Scraping the Big Data Malaysia Facebook group for fun. Profit unlikely.
This is an introductory-level notebook demonstrating how to deal with a small, but meaty dataset. Things we will do here include:
A "follow the data" approach will be taken. This notebook may appear quite long, but a good portion of the length is pretty-printing of raw data which noone is expected to read in entirety, but it's there for one to skim to get an idea of the structure of our data.
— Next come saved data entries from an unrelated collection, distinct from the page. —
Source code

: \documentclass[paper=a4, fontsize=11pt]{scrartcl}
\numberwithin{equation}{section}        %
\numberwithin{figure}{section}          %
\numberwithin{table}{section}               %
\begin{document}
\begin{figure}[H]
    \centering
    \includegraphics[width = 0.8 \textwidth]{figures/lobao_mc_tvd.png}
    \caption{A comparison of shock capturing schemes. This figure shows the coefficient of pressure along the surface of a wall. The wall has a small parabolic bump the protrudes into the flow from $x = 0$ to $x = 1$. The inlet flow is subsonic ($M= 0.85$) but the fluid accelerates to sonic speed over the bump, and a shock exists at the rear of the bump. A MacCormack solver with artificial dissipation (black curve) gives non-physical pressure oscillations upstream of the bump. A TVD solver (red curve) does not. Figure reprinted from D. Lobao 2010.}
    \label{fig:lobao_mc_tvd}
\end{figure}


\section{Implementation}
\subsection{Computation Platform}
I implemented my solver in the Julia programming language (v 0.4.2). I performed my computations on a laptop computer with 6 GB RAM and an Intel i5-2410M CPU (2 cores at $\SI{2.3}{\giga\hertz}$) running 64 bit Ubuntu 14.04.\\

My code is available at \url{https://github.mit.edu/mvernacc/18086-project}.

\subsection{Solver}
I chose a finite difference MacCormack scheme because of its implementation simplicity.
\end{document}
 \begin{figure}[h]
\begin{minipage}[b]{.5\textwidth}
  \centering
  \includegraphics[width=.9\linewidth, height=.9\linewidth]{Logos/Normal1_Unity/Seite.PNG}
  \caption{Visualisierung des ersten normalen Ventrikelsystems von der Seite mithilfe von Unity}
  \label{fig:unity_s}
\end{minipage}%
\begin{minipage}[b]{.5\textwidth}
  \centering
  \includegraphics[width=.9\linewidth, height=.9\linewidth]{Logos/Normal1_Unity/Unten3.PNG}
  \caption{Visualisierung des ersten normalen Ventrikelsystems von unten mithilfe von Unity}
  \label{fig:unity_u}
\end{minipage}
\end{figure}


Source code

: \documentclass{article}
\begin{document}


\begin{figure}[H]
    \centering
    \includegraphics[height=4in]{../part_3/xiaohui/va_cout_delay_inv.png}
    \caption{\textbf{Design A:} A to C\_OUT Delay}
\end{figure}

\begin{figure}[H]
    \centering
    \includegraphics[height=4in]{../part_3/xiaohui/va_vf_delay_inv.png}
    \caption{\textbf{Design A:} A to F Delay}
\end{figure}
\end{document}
This notebook assumes you have already prepared a flattened JSON file into all_the_data.json, which you would have done by:
oauth_file according to the instructions in pull_feed.py.python pull_feed.py to pull down the feed pages into the BigDataMyData directory.python flatten_saved_data.py > all_the_data.json.
In [1]:
# we need this for later:
%matplotlib inline
import json
INPUT_FILE = "all_the_data.json"
with open(INPUT_FILE, "r") as big_data_fd:
big_data = json.load(big_data_fd)
In [2]:
print "We have {} posts".format(len(big_data))
Wow! So data! Very big!
Seriously though... it's not big. In fact it's rather small. How small is small? Here's a clue...
In [3]:
import os
print "The source file is {} bytes. Pathetic.".format(os.stat(INPUT_FILE).st_size)
At the time this was written, the file was just about 3MB, and there were fewer than 2k posts... note that excludes comments made on posts, but still, this stuff is small. It is small enough that at no point do we need to do anything clever from a data indexing/caching/storage perspective, so to start we will take the simplistic but often appropriate approach of slicing and dicing our big_data object directly. Later on we'll get into pandas DataFrame objects.
Anyway, size doesn't matter. It's variety that counts.
Now we know how many elements (rows I guess?) we have, but how much variety do we have in this data? One measure of this may be to look at the number of fields in each of those items:
In [4]:
import itertools
all_the_fields = set(itertools.chain.from_iterable(big_data))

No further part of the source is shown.